Retomamos a trilha, já conhecida. As nuvens haviam dispersado deixando o vale todo iluminado pelo sol. Dessa vez viramos à direita no passo, pegando a trilha do Circuito Cinco Lagos. Essa trilha começa a contornar um morro, por uma grande parede de pedra inclinada, numa trilha que exige muito dos tornozelos. Logo no início ficamos em dúvida se seria ali mesmo a continuação e só sentimos confiança quando começamos a encontrar, além dos totens, pequenos marcos de madeira com a ponta pintada de vermelho.

A laje complicada se estende por cerca de um quilômetro, até entrar de novo no trecho bem demarcado e roçado. Olhando a frente vimos uma grande elevação, ficamos contentes imaginando ser o Morro do Massena, nossa última subida antes de descer para a estradinha do abrigo. Antes de começar a subir a trilha contorna para à direita descendo ainda mais no vale. Pensamos que ela contornaria para depois subir, mera ilusão. Saímos outra vez numa laje inclinada marcada apenas por totens e marcos. Para desespero, descíamos cada vez mais.

Laje do Circuito Cinco Lagos

Já estávamos a uma hora caminhando encosta a baixo, com os tornozelos ardendo, o dedinho do pé parece que tinha sido amassado por um caminhão. E nada do fim. Já sem esperança, às 15:00 enxergamos o que parecia ser o fundo do vale. Do outro lado, mais ou menos um quilômetro, vimos a roçada que indica a sequência da trilha.

Passamos no fim do vale onde uma placa indicava "Cachoeira dos Cinco Lagos", o volume de água era tão pequeno que se resumia a uma rocha molhada. Uns 300 m depois tinha uma piscina de pedras com água pura, incrivelmente limpa. Sentamos para descansar as pernas e apreciar a imensidão que nos envolvia. De todos os lados picos de mais de 100 m nos rodeavam, nem vento faz nesse buraco. A paz reina em absoluto, apenas o som das águas correndo e alguns pássaros gorjeando melodias animadas.

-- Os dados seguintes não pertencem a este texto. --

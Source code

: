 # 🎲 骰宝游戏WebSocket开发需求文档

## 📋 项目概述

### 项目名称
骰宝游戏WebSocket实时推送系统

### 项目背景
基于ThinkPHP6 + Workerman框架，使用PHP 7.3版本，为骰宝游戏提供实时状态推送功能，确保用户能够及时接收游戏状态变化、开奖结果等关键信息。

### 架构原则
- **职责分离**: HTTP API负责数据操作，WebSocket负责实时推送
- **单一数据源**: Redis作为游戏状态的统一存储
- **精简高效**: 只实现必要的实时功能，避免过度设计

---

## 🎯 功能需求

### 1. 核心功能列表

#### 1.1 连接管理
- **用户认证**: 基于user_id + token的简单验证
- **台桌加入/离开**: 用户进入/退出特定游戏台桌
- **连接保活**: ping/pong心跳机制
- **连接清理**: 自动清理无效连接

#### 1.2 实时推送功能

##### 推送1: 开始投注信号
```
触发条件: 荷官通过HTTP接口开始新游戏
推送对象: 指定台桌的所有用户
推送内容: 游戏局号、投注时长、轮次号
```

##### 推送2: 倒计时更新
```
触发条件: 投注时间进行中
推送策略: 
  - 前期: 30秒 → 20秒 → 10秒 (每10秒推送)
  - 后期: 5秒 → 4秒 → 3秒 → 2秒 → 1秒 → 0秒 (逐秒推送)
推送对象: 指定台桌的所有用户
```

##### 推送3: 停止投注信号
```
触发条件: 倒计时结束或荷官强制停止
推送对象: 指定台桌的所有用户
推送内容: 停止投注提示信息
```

Recomeçamos a trilha pela roçada e depois de contornar mais uma colina encontramos o último lago, lá no fundo do vale, entre as touças de capim. Vamos nó descer mais uma vez, já nem damos importância mais se é descida ou subida, vamos tocar para frente. Passamos na lateral do lago, podendo ver quão limpas são suas águas. O cenário pintado de plano de fundo é maravilhoso, o Maciço das Agulhas Negras tem aqui um dos seus melhores ângulos, ademais o capricho com que as nuvens se dispões no céu é inacreditável. Mesmo cansado parei por 20 min admirar sentado em uma pedra.

Último lago com Agulhas Negras no plano de fundo

Finalmente a trilha começa a circular o Morro do Massena pela direita. Nessa parte da caminhada a Serra Fina e a estradinha da Garganta do Registro dão o retoque final. Em uma das nossas paradas de admiração ouvi grunhidos no morro do outro lado, por mais que tentei não consegui identificar o autor, provavelmente um lobo-guará, mas, não foi dessa vez que vi ele de dia.

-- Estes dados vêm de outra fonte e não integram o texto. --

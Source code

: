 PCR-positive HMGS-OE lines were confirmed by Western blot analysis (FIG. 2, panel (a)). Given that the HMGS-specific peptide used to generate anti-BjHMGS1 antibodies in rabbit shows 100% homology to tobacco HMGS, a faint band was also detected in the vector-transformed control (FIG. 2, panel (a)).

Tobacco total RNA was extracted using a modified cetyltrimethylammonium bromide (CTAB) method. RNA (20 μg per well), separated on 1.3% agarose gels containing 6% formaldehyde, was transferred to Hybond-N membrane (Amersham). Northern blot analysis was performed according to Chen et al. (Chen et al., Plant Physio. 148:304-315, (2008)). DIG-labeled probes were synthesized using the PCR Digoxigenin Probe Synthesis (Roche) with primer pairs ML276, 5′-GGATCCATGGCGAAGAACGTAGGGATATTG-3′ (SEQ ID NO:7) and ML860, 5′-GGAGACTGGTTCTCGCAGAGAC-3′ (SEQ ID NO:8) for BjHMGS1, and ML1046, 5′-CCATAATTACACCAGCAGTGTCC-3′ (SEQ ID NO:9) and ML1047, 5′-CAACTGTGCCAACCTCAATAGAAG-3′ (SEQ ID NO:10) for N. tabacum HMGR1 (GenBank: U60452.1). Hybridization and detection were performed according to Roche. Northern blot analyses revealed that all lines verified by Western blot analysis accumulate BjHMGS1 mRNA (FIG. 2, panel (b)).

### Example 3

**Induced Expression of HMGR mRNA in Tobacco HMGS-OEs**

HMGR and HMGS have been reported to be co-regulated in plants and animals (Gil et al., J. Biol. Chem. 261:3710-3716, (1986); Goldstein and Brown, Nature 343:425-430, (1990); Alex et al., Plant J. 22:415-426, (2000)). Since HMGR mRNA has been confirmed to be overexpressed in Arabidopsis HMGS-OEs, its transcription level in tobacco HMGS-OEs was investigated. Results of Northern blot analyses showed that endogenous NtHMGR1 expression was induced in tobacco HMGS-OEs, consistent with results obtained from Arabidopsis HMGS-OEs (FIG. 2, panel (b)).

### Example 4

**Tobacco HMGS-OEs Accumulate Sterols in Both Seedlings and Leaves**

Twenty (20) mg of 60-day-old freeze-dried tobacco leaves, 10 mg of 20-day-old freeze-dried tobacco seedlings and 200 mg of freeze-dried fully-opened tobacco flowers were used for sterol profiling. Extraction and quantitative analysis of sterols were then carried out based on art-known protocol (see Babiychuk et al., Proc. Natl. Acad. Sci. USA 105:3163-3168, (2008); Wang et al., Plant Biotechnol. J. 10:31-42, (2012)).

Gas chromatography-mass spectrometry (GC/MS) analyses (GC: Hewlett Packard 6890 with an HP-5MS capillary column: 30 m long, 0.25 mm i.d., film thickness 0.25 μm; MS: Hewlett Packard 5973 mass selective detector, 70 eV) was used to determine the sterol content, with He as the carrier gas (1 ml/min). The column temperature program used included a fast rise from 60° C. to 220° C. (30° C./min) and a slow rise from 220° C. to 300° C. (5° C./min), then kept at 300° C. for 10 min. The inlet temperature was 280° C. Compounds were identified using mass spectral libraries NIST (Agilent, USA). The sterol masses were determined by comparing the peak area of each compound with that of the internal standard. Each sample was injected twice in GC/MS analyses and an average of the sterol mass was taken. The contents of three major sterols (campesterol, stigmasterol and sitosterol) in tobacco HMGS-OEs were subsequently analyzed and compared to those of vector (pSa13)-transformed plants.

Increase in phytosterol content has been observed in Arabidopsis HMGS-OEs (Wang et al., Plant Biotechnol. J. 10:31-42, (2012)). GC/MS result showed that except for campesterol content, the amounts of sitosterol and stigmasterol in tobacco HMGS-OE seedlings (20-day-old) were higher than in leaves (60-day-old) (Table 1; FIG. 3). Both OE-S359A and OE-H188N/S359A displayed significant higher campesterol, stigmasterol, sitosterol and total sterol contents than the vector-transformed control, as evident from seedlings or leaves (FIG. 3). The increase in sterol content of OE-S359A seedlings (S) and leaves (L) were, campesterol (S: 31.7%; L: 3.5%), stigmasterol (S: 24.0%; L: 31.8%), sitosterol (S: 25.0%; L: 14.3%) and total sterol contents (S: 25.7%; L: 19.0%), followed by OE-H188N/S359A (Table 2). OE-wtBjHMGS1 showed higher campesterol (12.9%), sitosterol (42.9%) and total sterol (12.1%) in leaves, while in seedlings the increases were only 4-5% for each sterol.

Amém, foi a palavra que queria gritar quando vi lá embaixo a estradinha do abrigo. Antes precisamos descer mais um trecho, dessa vez com prazer. Saímos na estada já passadas dezesseis horas. Essa estrada, que pela primeira vez estamos percorrendo com visual do parque, no domingo ela estava tomada pelas nuvens e ontem passamos nela à noite, percorre 2,5 km passando pela nascente do Rio Campo Belo. Durante todo o percurso tem visual característico das Agulhas Negras vigiado de perto pelo Morro do Couto à sua direita.

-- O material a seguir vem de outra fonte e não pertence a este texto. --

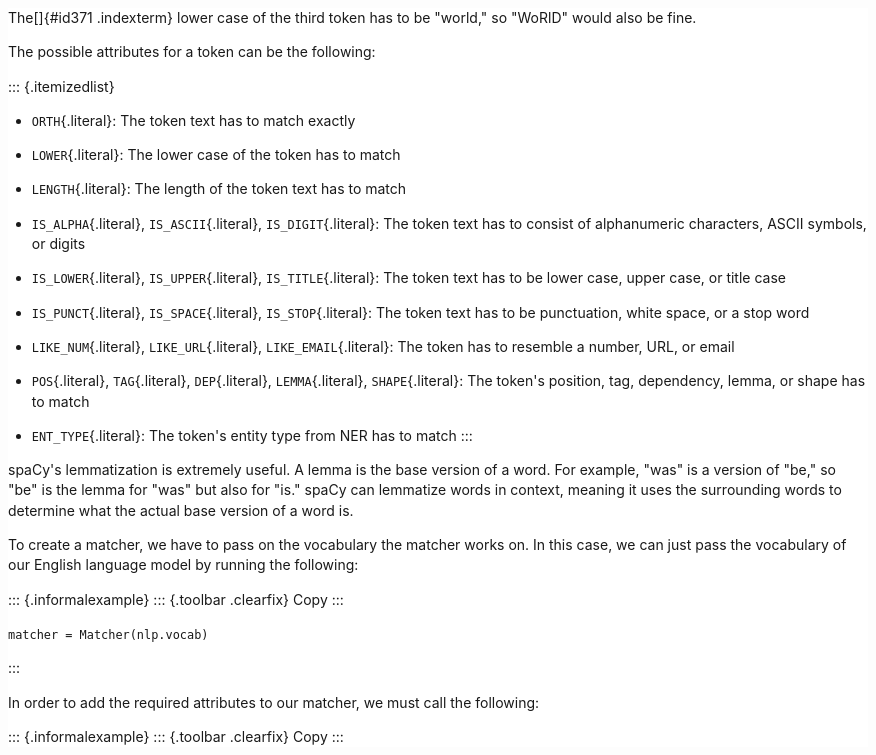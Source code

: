 The[]{#id371 .indexterm} lower case of the third token has to be
\"world,\" so \"WoRlD\" would also be fine.

The possible attributes for a token can be the following:

::: {.itemizedlist}
-   `ORTH`{.literal}: The token text has to match exactly

-   `LOWER`{.literal}: The lower case of the token has to match

-   `LENGTH`{.literal}: The length of the token text has to match

-   `IS_ALPHA`{.literal}, `IS_ASCII`{.literal}, `IS_DIGIT`{.literal}:
    The token text has to consist of alphanumeric characters, ASCII
    symbols, or digits

-   `IS_LOWER`{.literal}, `IS_UPPER`{.literal}, `IS_TITLE`{.literal}:
    The token text has to be lower case, upper case, or title case

-   `IS_PUNCT`{.literal}, `IS_SPACE`{.literal}, `IS_STOP`{.literal}: The
    token text has to be punctuation, white space, or a stop word

-   `LIKE_NUM`{.literal}, `LIKE_URL`{.literal}, `LIKE_EMAIL`{.literal}:
    The token has to resemble a number, URL, or email

-   `POS`{.literal}, `TAG`{.literal}, `DEP`{.literal},
    `LEMMA`{.literal}, `SHAPE`{.literal}: The token\'s position, tag,
    dependency, lemma, or shape has to match

-   `ENT_TYPE`{.literal}: The token\'s entity type from NER has to match
:::

spaCy\'s lemmatization is extremely useful. A lemma is the base version
of a word. For example, \"was\" is a version of \"be,\" so \"be\" is the
lemma for \"was\" but also for \"is.\" spaCy can lemmatize words in
context, meaning it uses the surrounding words to determine what the
actual base version of a word is.

To create a matcher, we have to pass on the vocabulary the matcher works
on. In this case, we can just pass the vocabulary of our English
language model by running the following:

::: {.informalexample}
::: {.toolbar .clearfix}
Copy
:::

``` {.programlisting .language-markup}
matcher = Matcher(nlp.vocab)
```
:::

In order to add the required attributes to our matcher, we must call the
following:

::: {.informalexample}
::: {.toolbar .clearfix}
Copy
:::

Chegamos no acampamento às 16:45, a tempo de ver o Agulhas Negras, mais uma vez ser colorido de vermelho pelo pôr do sol. Já percebemos essas cores na segunda e terça-feira, no entanto, não tinha fotografado essa maravilha ainda. Sentei ao lado da barraca esperando os últimos raios de sol, que ao serem difundidos pelas nuvens altas, se não houver nuvem cobrindo o cume, dá a ele um tom amarelado que vai se enrubescendo até ficar vermelho e depois quase marrom ates de voltar ao cinza comum. É um espetáculo particular que todos deveriam experimentar. Basta sentar de frente para o maciço e esperar. Esperar? Coisa muito difícil hoje em dia, não?, não para quem vive uma harmonia com a natureza.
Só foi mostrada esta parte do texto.